### [Task statement]
In the data that follows, every line containing the word "with" should be returned.

◇ ◇ ◇

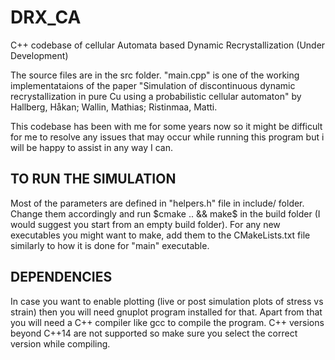 # DRX_CA
C++ codebase of cellular Automata based Dynamic Recrystallization (Under Development)

The source files are in the src folder. "main.cpp" is one of the working implementataions of the paper "Simulation of discontinuous dynamic recrystallization in pure Cu using a probabilistic cellular automaton" by Hallberg, Håkan; Wallin, Mathias; Ristinmaa, Matti.

This codebase has been with me for some years now so it might be difficult for me to resolve any issues that may occur while running this program but i will be happy to assist in any way I can.

## TO RUN THE SIMULATION

Most of the parameters are defined in "helpers.h" file in include/ folder. Change them accordingly and run $cmake .. && make$ in the build folder (I would suggest you start from an empty build folder). For any new executables you might want to make, add them to the CMakeLists.txt file similarly to how it is done for "main" executable.

## DEPENDENCIES
In case you want to enable plotting (live or post simulation plots of stress vs strain) then you will need gnuplot program installed for that. Apart from that you will need a C++ compiler like gcc to compile the program. C++ versions beyond C++14 are not supported so make sure you select the correct version while compiling.
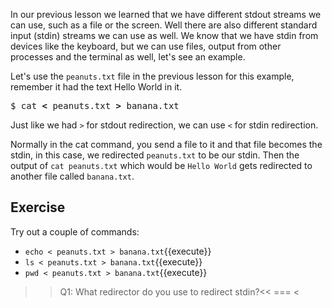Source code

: In our previous lesson we learned that we have different stdout streams we can use, such as a file or the screen. Well there are also different standard input (stdin) streams we can use as well. We know that we have stdin from devices like the keyboard, but we can use files, output from other processes and the terminal as well, let's see an example. 

Let's use the `peanuts.txt` file in the previous lesson for this example, remember it had the text Hello World in it. 

<pre>$ cat <b>&lt;</b> peanuts.txt <b>&gt;</b> banana.txt </pre>

Just like we had `>` for stdout redirection, we can use `<` for stdin redirection. 

Normally in the cat command, you send a file to it and that file becomes the stdin, in this case, we redirected `peanuts.txt` to be our stdin. Then the output of `cat peanuts.txt` which would be `Hello World` gets redirected to another file called `banana.txt`.

## Exercise

Try out a couple of commands:

* `echo < peanuts.txt > banana.txt`{{execute}}
* `ls < peanuts.txt > banana.txt`{{execute}}
* `pwd < peanuts.txt > banana.txt`{{execute}}

>>Q1: What redirector do you use to redirect stdin?<<
=== <
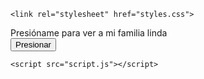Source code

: 
<html lang="es">
<head>
    <meta charset="UTF-8">
    <meta name="viewport" content="width=device-width, initial-scale=1.0">
   
    <link rel="stylesheet" href="styles.css">
</head>
<body>
    <div class="container">
        <div class="button-container">
            <span>Presióname para ver a mi familia linda</span>
        </div>
        <button onclick="mostrarImagen()">Presionar</button>
        <div id="imagenContainer">
            <!-- Aquí se mostrará la imagen -->
        </div>
    </div>

    <script src="script.js"></script>
</body>
</html>
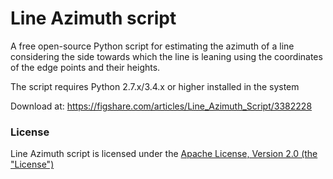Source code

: # Line Azimuth script

A free open-source Python script for estimating the azimuth of a line considering the
side towards which the line is leaning using the coordinates of the edge points
and their heights.

The script requires Python 2.7.x/3.4.x or higher installed in the system

Download at:
https://figshare.com/articles/Line_Azimuth_Script/3382228

### License
Line Azimuth script is licensed under the [Apache License, Version 2.0 (the "License")](http://www.apache.org/licenses/LICENSE-2.0)
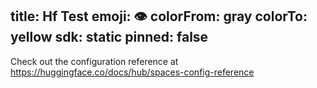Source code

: title: Hf Test
emoji: 👁
colorFrom: gray
colorTo: yellow
sdk: static
pinned: false
---

Check out the configuration reference at https://huggingface.co/docs/hub/spaces-config-reference
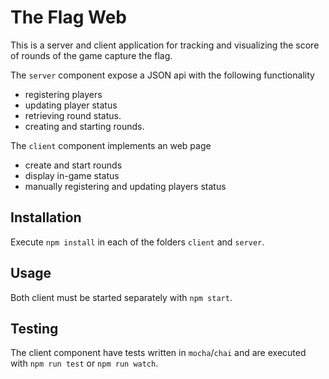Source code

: # The Flag Web

This is a server and client application for tracking and visualizing the score
of rounds of the game capture the flag.

The `server` component expose a JSON api with the following functionality
- registering players
- updating player status
- retrieving round status.
- creating and starting rounds.

The `client` component implements an web page
- create and start rounds
- display in-game status
- manually registering and updating players status

## Installation

Execute `npm install` in each of the folders `client` and `server`.

## Usage

Both client must be started separately with `npm start`.

## Testing

The client component have tests written in `mocha`/`chai` and are executed
with `npm run test` or `npm run watch`.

◇ ◇ ◇

### [The completed task]
This codebase has been with me for some years now so it might be difficult for me to resolve any issues that may occur while running this program but i will be happy to assist in any way I can.
The `server` component expose a JSON api with the following functionality
Both client must be started separately with `npm start`.
with `npm run test` or `npm run watch`.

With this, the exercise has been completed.